The objective of this article is to evaluate different techniques for time series forecasting. These techniques include OLS model, Co-integration model and ARIMAX model
- Business problem: To forecast the different components of PPNR. These components include Non-interest Income and Non-interest Expense.
- Proposed solution
OLSModel | Co-IntModel | ARIMAXModel | Notes | |
Preference | High | Medium | Low | |
Complexity | Low | Medium | High | |
Dependent variable is stationary | OLS should be used | ARIMAX should be used | For ARIMAX both (dependent and independent variables) should be stationary together | |
Independent variable is stationary | ||||
Dependent variable is non-stationary | Co-Int should be used | ARIMAX should be used | For ARIMAX both (dependent and independent variables) should be non-stationary together | |
Independent variable is non-stationary | ||||
Auto-correlation | DW test close to 2 | DW test close to 2 | DW test close to 2 | If for OLS or Co-integration DW fails then ARIMAX should be used |
Variable significance | p-value < 0.05 | p-value < 0.05 | p-value < 0.05 | For ARIMAX the AR, MA and exogenous terms should be significant |
Multi co-linearity | VIF < 5 | VIF < 5 | VIF < 5 | |
Residual is stationary | ADF test should pass | ADF test should pass | ADF test should pass | |
Residual is non-stationary | For all the three approaches, the residual should be stationary | |||
Normality and homoscedasticity of residual | Should pass | Should pass | Should pass |
- OLS
- Advantages – easy to develop / test and easy to explain
- Disadvantages– difficult to finding strong correlation between dependent and independent variables
- Co-Integration
- Advantages – easy to find strong correlations between dependent and independent variables
- Disadvantages – difficult to pass all the tests / assumptions of co-integration
- ARIMAX
- Advantages – very powerful modeling technique to overcome the shortcomings of OLS and co-integration models
- Disadvantages – complex to develop as there are two stages.
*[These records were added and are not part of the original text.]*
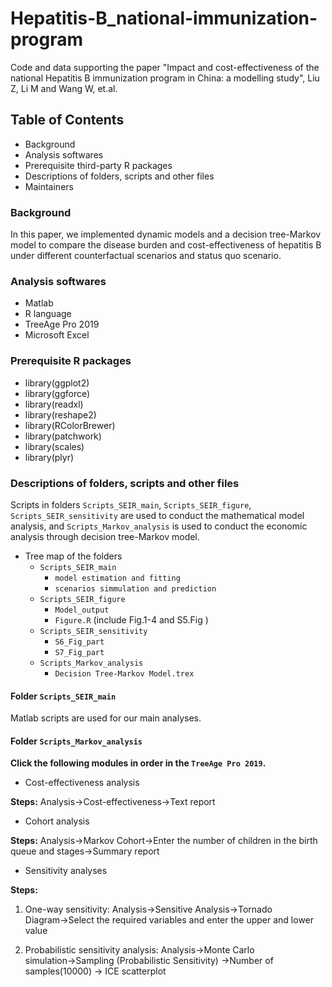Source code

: # Hepatitis-B_national-immunization-program
Code and data supporting the paper "Impact and cost-effectiveness of the national Hepatitis B immunization program in China: a modelling study", Liu Z, Li M and Wang W, et.al.

## Table of Contents
* Background
* Analysis softwares
* Prerequisite third-party R packages
* Descriptions of folders, scripts and other files
* Maintainers

### Background
In this paper, we implemented dynamic models and a decision tree-Markov model to compare the disease burden and cost-effectiveness of hepatitis B under different counterfactual scenarios and status quo scenario.

### Analysis softwares
* Matlab
* R language
* TreeAge Pro 2019
* Microsoft Excel


### Prerequisite R packages
  * library(ggplot2)
  * library(ggforce)
  * library(readxl)
  * library(reshape2)
  * library(RColorBrewer)
  * library(patchwork)
  * library(scales) 
  * library(plyr)  

### Descriptions of folders, scripts and other files
Scripts in folders `Scripts_SEIR_main`, `Scripts_SEIR_figure`, `Scripts_SEIR_sensitivity` are used to conduct the mathematical model analysis, and `Scripts_Markov_analysis` is used to conduct the economic analysis through decision tree-Markov model.

* Tree map of the folders
  * `Scripts_SEIR_main`
    * `model estimation and fitting`
    * `scenarios simmulation and prediction`
  * `Scripts_SEIR_figure`
    * `Model_output`
    * `Figure.R` (include Fig.1-4 and S5.Fig )
  * `Scripts_SEIR_sensitivity`
    * `S6_Fig_part`
    * `S7_Fig_part`
  * `Scripts_Markov_analysis`
    * `Decision Tree-Markov Model.trex`

#### Folder `Scripts_SEIR_main`
Matlab scripts are used for our main analyses.





#### Folder `Scripts_Markov_analysis`

  **Click the following modules in order in the `TreeAge Pro 2019`.**

* Cost-effectiveness analysis
  
 **Steps:** Analysis→Cost-effectiveness→Text report

* Cohort analysis
 
 **Steps:** Analysis→Markov Cohort→Enter the number of children in the birth queue and stages→Summary report

* Sensitivity analyses
 
 **Steps:**
  
 1. One-way sensitivity: Analysis→Sensitive Analysis→Tornado Diagram→Select the required variables and enter the upper and lower value
 
 2. Probabilistic sensitivity analysis: Analysis→Monte Carlo simulation→Sampling (Probabilistic Sensitivity) →Number of samples(10000) → ICE scatterplot












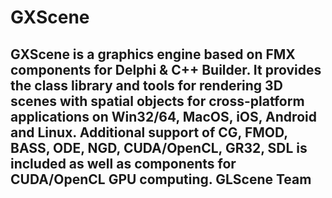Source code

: # GXScene

GXScene is a graphics engine based on FMX components for Delphi &amp; C++ Builder. 
It provides the class library and tools for rendering 3D scenes 
with spatial objects for cross-platform applications on Win32/64, MacOS, iOS, Android and Linux. 
Additional support of CG, FMOD, BASS, ODE, NGD, CUDA/OpenCL, GR32, SDL is included
as well as components for CUDA/OpenCL GPU computing. 
GLScene Team
-----------------------------------------------------------------------------------------

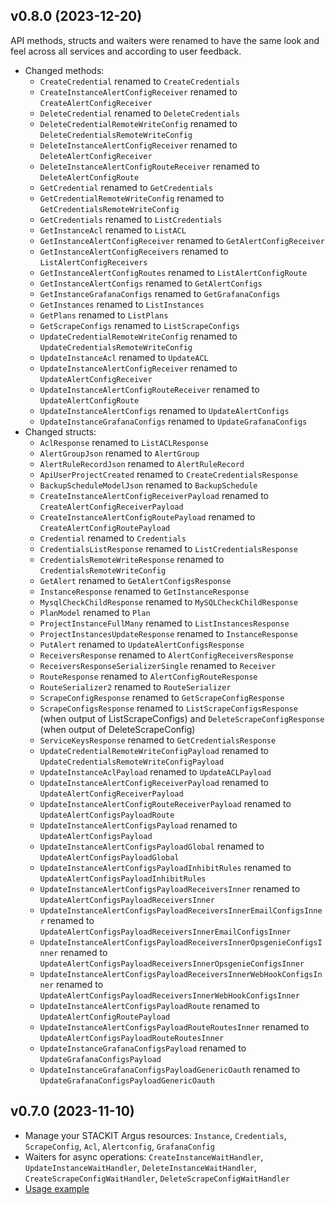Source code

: 
## v0.8.0 (2023-12-20)

API methods, structs and waiters were renamed to have the same look and feel across all services and according to user feedback.

- Changed methods:
  - `CreateCredential` renamed to `CreateCredentials`
  - `CreateInstanceAlertConfigReceiver` renamed to `CreateAlertConfigReceiver`
  - `DeleteCredential` renamed to `DeleteCredentials`
  - `DeleteCredentialRemoteWriteConfig` renamed to `DeleteCredentialsRemoteWriteConfig`
  - `DeleteInstanceAlertConfigReceiver` renamed to `DeleteAlertConfigReceiver`
  - `DeleteInstanceAlertConfigRouteReceiver` renamed to `DeleteAlertConfigRoute`
  - `GetCredential` renamed to `GetCredentials`
  - `GetCredentialRemoteWriteConfig` renamed to `GetCredentialsRemoteWriteConfig`
  - `GetCredentials` renamed to `ListCredentials`
  - `GetInstanceAcl` renamed to `ListACL`
  - `GetInstanceAlertConfigReceiver` renamed to `GetAlertConfigReceiver`
  - `GetInstanceAlertConfigReceivers` renamed to `ListAlertConfigReceivers`
  - `GetInstanceAlertConfigRoutes` renamed to `ListAlertConfigRoute`
  - `GetInstanceAlertConfigs` renamed to `GetAlertConfigs`
  - `GetInstanceGrafanaConfigs` renamed to `GetGrafanaConfigs`
  - `GetInstances` renamed to `ListInstances`
  - `GetPlans` renamed to `ListPlans`
  - `GetScrapeConfigs` renamed to `ListScrapeConfigs`
  - `UpdateCredentialRemoteWriteConfig` renamed to `UpdateCredentialsRemoteWriteConfig`
  - `UpdateInstanceAcl` renamed to `UpdateACL`
  - `UpdateInstanceAlertConfigReceiver` renamed to `UpdateAlertConfigReceiver`
  - `UpdateInstanceAlertConfigRouteReceiver` renamed to `UpdateAlertConfigRoute`
  - `UpdateInstanceAlertConfigs` renamed to `UpdateAlertConfigs`
  - `UpdateInstanceGrafanaConfigs` renamed to `UpdateGrafanaConfigs`
- Changed structs:
  - `AclResponse` renamed to `ListACLResponse`
  - `AlertGroupJson` renamed to `AlertGroup`
  - `AlertRuleRecordJson` renamed to `AlertRuleRecord`
  - `ApiUserProjectCreated` renamed to `CreateCredentialsResponse`
  - `BackupScheduleModelJson` renamed to `BackupSchedule`
  - `CreateInstanceAlertConfigReceiverPayload` renamed to `CreateAlertConfigReceiverPayload`
  - `CreateInstanceAlertConfigRoutePayload` renamed to `CreateAlertConfigRoutePayload`
  - `Credential` renamed to `Credentials`
  - `CredentialsListResponse` renamed to `ListCredentialsResponse`
  - `CredentialsRemoteWriteResponse` renamed to `CredentialsRemoteWriteConfig`
  - `GetAlert` renamed to `GetAlertConfigsResponse`
  - `InstanceResponse` renamed to `GetInstanceResponse`
  - `MysqlCheckChildResponse` renamed to `MySQLCheckChildResponse`
  - `PlanModel` renamed to `Plan`
  - `ProjectInstanceFullMany` renamed to `ListInstancesResponse`
  - `ProjectInstancesUpdateResponse` renamed to `InstanceResponse`
  - `PutAlert` renamed to `UpdateAlertConfigsResponse`
  - `ReceiversResponse` renamed to `AlertConfigReceiversResponse`
  - `ReceiversResponseSerializerSingle` renamed to `Receiver`
  - `RouteResponse` renamed to `AlertConfigRouteResponse`
  - `RouteSerializer2` renamed to `RouteSerializer`
  - `ScrapeConfigResponse` renamed to `GetScrapeConfigResponse`
  - `ScrapeConfigsResponse` renamed to `ListScrapeConfigsResponse` (when output of ListScrapeConfigs) and `DeleteScrapeConfigResponse` (when output of DeleteScrapeConfig)
  - `ServiceKeysResponse` renamed to `GetCredentialsResponse`
  - `UpdateCredentialRemoteWriteConfigPayload` renamed to `UpdateCredentialsRemoteWriteConfigPayload`
  - `UpdateInstanceAclPayload` renamed to `UpdateACLPayload`
  - `UpdateInstanceAlertConfigReceiverPayload` renamed to `UpdateAlertConfigReceiverPayload`
  - `UpdateInstanceAlertConfigRouteReceiverPayload` renamed to `UpdateAlertConfigsPayloadRoute`
  - `UpdateInstanceAlertConfigsPayload` renamed to `UpdateAlertConfigsPayload`
  - `UpdateInstanceAlertConfigsPayloadGlobal` renamed to `UpdateAlertConfigsPayloadGlobal`
  - `UpdateInstanceAlertConfigsPayloadInhibitRules` renamed to `UpdateAlertConfigsPayloadInhibitRules`
  - `UpdateInstanceAlertConfigsPayloadReceiversInner` renamed to `UpdateAlertConfigsPayloadReceiversInner`
  - `UpdateInstanceAlertConfigsPayloadReceiversInnerEmailConfigsInner` renamed to `UpdateAlertConfigsPayloadReceiversInnerEmailConfigsInner`
  - `UpdateInstanceAlertConfigsPayloadReceiversInnerOpsgenieConfigsInner` renamed to `UpdateAlertConfigsPayloadReceiversInnerOpsgenieConfigsInner`
  - `UpdateInstanceAlertConfigsPayloadReceiversInnerWebHookConfigsInner` renamed to `UpdateAlertConfigsPayloadReceiversInnerWebHookConfigsInner`
  - `UpdateInstanceAlertConfigsPayloadRoute` renamed to `UpdateAlertConfigRoutePayload`
  - `UpdateInstanceAlertConfigsPayloadRouteRoutesInner` renamed to `UpdateAlertConfigsPayloadRouteRoutesInner`
  - `UpdateInstanceGrafanaConfigsPayload` renamed to `UpdateGrafanaConfigsPayload`
  - `UpdateInstanceGrafanaConfigsPayloadGenericOauth` renamed to `UpdateGrafanaConfigsPayloadGenericOauth`

## v0.7.0 (2023-11-10)

- Manage your STACKIT Argus resources: `Instance`, `Credentials`, `ScrapeConfig`, `Acl`, `Alertconfig`, `GrafanaConfig`
- Waiters for async operations: `CreateInstanceWaitHandler`, `UpdateInstanceWaitHandler`, `DeleteInstanceWaitHandler`, `CreateScrapeConfigWaitHandler`, `DeleteScrapeConfigWaitHandler`
- [Usage example](https://github.com/stackitcloud/stackit-sdk-go/tree/main/examples/argus)
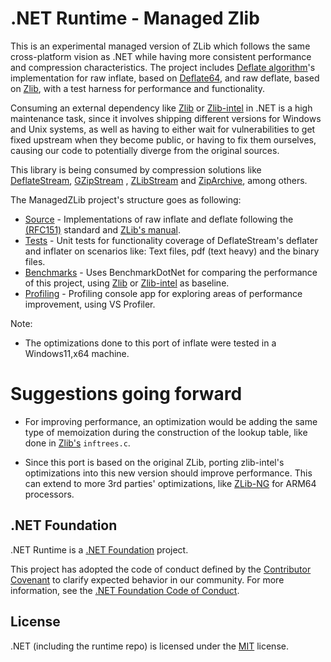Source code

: # .NET Runtime - Managed Zlib

This is an experimental managed version of ZLib which follows the same cross-platform vision as .NET while having more consistent performance and compression characteristics. The project includes [Deflate algorithm](https://www.zlib.net/feldspar.html)'s implementation for raw inflate, based on [Deflate64](https://github.com/dotnet/runtime/tree/6387a9eb56098a889021190747d31f07246dd9f2/src/libraries/System.IO.Compression/src/System/IO/Compression/DeflateManaged), and raw deflate, based on [Zlib](https://github.com/madler/zlib), with a test harness for performance and functionality.

Consuming an external dependency like [Zlib](https://github.com/madler/zlib) or [Zlib-intel](https://github.com/intel/zlib) in .NET is a high maintenance task, since it involves shipping different versions for Windows and Unix systems, as well as having to either wait for vulnerabilities to get fixed upstream when they become public, or having to fix them ourselves, causing our code to potentially diverge from the original sources.

This library is being consumed by compression solutions like [DeflateStream](https://learn.microsoft.com/en-us/dotnet/api/system.io.compression.deflatestream?view=net-7.0), [GZipStream](https://learn.microsoft.com/en-us/dotnet/api/system.io.compression.gzipstream?view=net-7.0) , [ZLibStream](https://learn.microsoft.com/en-us/dotnet/api/system.io.compression.zlibstream?view=net-7.0) and [ZipArchive](https://learn.microsoft.com/en-us/dotnet/api/system.io.compression.ziparchive?view=net-7.0), among others.

The ManagedZLib project's structure goes as following:

+ [Source](src/Microsoft.ManagedZLib/src/) - Implementations of raw inflate and deflate following the [(RFC151)](https://datatracker.ietf.org/doc/html/rfc1951) standard and [ZLib's manual](https://www.zlib.net/manual.html).
+ [Tests](src/Microsoft.ManagedZLib/tests/) - Unit tests for functionality coverage of DeflateStream's deflater and inflater on scenarios like: Text files, pdf (text heavy) and the binary files.
+ [Benchmarks](src/Microsoft.ManagedZLib/benchmarks/) - Uses BenchmarkDotNet for comparing the performance of this project, using [Zlib](https://github.com/madler/zlib) or [Zlib-intel](https://github.com/intel/zlib) as baseline.
+ [Profiling](src/Microsoft.ManagedZLib/profiling) - Profiling console app for exploring areas of performance improvement, using VS Profiler.

Note:
+ The optimizations done to this port of inflate were tested in a Windows11,x64 machine.

# Suggestions going forward

+ For improving performance, an optimization would be adding the same type of memoization during the construction of the lookup table, like done in [Zlib's](https://github.com/madler/zlib) `inftrees.c`.

+ Since this port is based on the original ZLib, porting zlib-intel's optimizations into this new version should improve performance. This can extend to more 3rd parties' optimizations, like [ZLib-NG](https://github.com/zlib-ng/zlib-ng) for ARM64 processors.

## .NET Foundation

.NET Runtime is a [.NET Foundation](https://www.dotnetfoundation.org/projects) project.

This project has adopted the code of conduct defined by the [Contributor Covenant](http://contributor-covenant.org/) to clarify expected behavior in our community. For more information, see the [.NET Foundation Code of Conduct](http://www.dotnetfoundation.org/code-of-conduct).

## License

.NET (including the runtime repo) is licensed under the [MIT](LICENSE.TXT) license.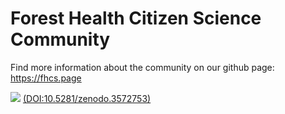 # Forest Health Citizen Science Community

Find more information about the community on our github page: https://fhcs.page

![](https://zenodo.org/badge/DOI/10.5281/zenodo.3572753.svg) [(DOI:10.5281/zenodo.3572753)](https://zenodo.org/record/3572753)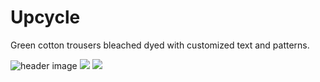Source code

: # Upcycle

Green cotton trousers bleached dyed with customized text and patterns.

![header image](header_image.png)
![](bleachedpants1.jpeg)
![](bleachedpants2.jpeg)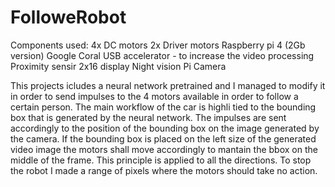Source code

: # FolloweRobot

Components used:
  4x DC motors
  2x Driver motors
  Raspberry pi 4 (2Gb version)
  Google Coral USB accelerator - to increase the video processing
  Proximity sensir
  2x16 display
  Night vision Pi Camera

This projects icludes a neural network pretrained and I managed to modify it in order to send impulses to the 4 motors available in order to follow a certain person.
The main workflow of the car is highli tied to the bounding box that is generated by the neural network. The impulses are sent accordingly to the position of the 
bounding box on the image  generated by the camera. If the bounding box is placed on the left size of the generated video image the motors shall move accordingly to 
mantain the bbox on the middle of the frame. This principle is applied to all the directions. To stop the robot I made a range of pixels where the motors should take no 
action.


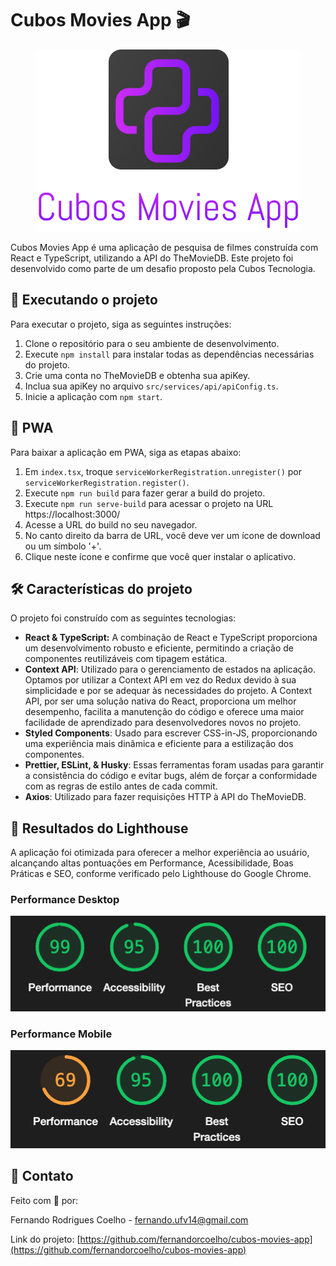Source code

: # Cubos Movies App 🎬

<p align="center">
  <img src="public/images/github/branding.png" alt="Logo">
</p>

Cubos Movies App é uma aplicação de pesquisa de filmes construída com React e TypeScript, utilizando a API do TheMovieDB. Este projeto foi desenvolvido como parte de um desafio proposto pela Cubos Tecnologia.

## 🚀 Executando o projeto

Para executar o projeto, siga as seguintes instruções:

1. Clone o repositório para o seu ambiente de desenvolvimento.
2. Execute `npm install` para instalar todas as dependências necessárias do projeto.
3. Crie uma conta no TheMovieDB e obtenha sua apiKey.
4. Inclua sua apiKey no arquivo `src/services/api/apiConfig.ts`.
5. Inicie a aplicação com `npm start`.

## 📲 PWA

Para baixar a aplicação em PWA, siga as etapas abaixo:

1. Em `index.tsx`, troque `serviceWorkerRegistration.unregister()` por `serviceWorkerRegistration.register()`.
2. Execute `npm run build` para fazer gerar a build do projeto.
3. Execute `npm run serve-build` para acessar o projeto na URL https://localhost:3000/
4. Acesse a URL do build no seu navegador.
5. No canto direito da barra de URL, você deve ver um ícone de download ou um símbolo '+'.
6. Clique neste ícone e confirme que você quer instalar o aplicativo.

## 🛠 Características do projeto

O projeto foi construído com as seguintes tecnologias:

- **React & TypeScript:** A combinação de React e TypeScript proporciona um desenvolvimento robusto e eficiente, permitindo a criação de componentes reutilizáveis com tipagem estática.
- **Context API**: Utilizado para o gerenciamento de estados na aplicação. Optamos por utilizar a Context API em vez do Redux devido à sua simplicidade e por se adequar às necessidades do projeto. A Context API, por ser uma solução nativa do React, proporciona um melhor desempenho, facilita a manutenção do código e oferece uma maior facilidade de aprendizado para desenvolvedores novos no projeto.
- **Styled Components**: Usado para escrever CSS-in-JS, proporcionando uma experiência mais dinâmica e eficiente para a estilização dos componentes.
- **Prettier, ESLint, & Husky**: Essas ferramentas foram usadas para garantir a consistência do código e evitar bugs, além de forçar a conformidade com as regras de estilo antes de cada commit.
- **Axios**: Utilizado para fazer requisições HTTP à API do TheMovieDB.

## 🌟 Resultados do Lighthouse

A aplicação foi otimizada para oferecer a melhor experiência ao usuário, alcançando altas pontuações em Performance, Acessibilidade, Boas Práticas e SEO, conforme verificado pelo Lighthouse do Google Chrome.

### Performance Desktop
<p align="center">
  <img src="public/images/github/lighthouse-desktop.png" alt="Lighthouse Desktop Results">
</p>

### Performance Mobile
<p align="center">
  <img src="public/images/github/lighthouse-mobile.png" alt="Lighthouse Mobile Results">
</p>

## 📧 Contato

Feito com 💜 por:

Fernando Rodrigues Coelho - fernando.ufv14@gmail.com

Link do projeto: [https://github.com/fernandorcoelho/cubos-movies-app](https://github.com/fernandorcoelho/cubos-movies-app)


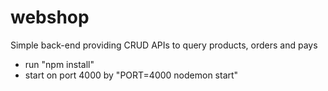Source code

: # webshop

Simple back-end providing CRUD APIs to query products, orders and pays

* run "npm install"
* start on port 4000 by "PORT=4000 nodemon start"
In stage 1 OLS model is developed and in stage 2 ARIMAX model is developed post identification of AR and MA terms
- Introduction
- PPNR
- Pre-provision net revenue (PPNR), under the Federal Reserve’s Comprehensive Capital Analysis and Review (CCAR), measures net revenue forecast from asset-liability spreads and non-trading fees of banks.
- Pre-provision Net Revenue (PPNR) = Net Interest Income + Non-interest Income – Non-interest Expense
- Interest Income: Loans and Securities
- Interest Expense: Deposits and Bonds
- Non-Interest Income: Credit Related Fees and Non-Credit Related
- Non-Interest Expense: Employee Compensation, Processing / Software, Occupancy, Credit / Collections and Residential Mortgage Repurchase
2.2 Modeling Approaches
- If the dependent and independent variables are stationary
- ADF test is done on the independent variables. Only those variables are kept, those are stationary.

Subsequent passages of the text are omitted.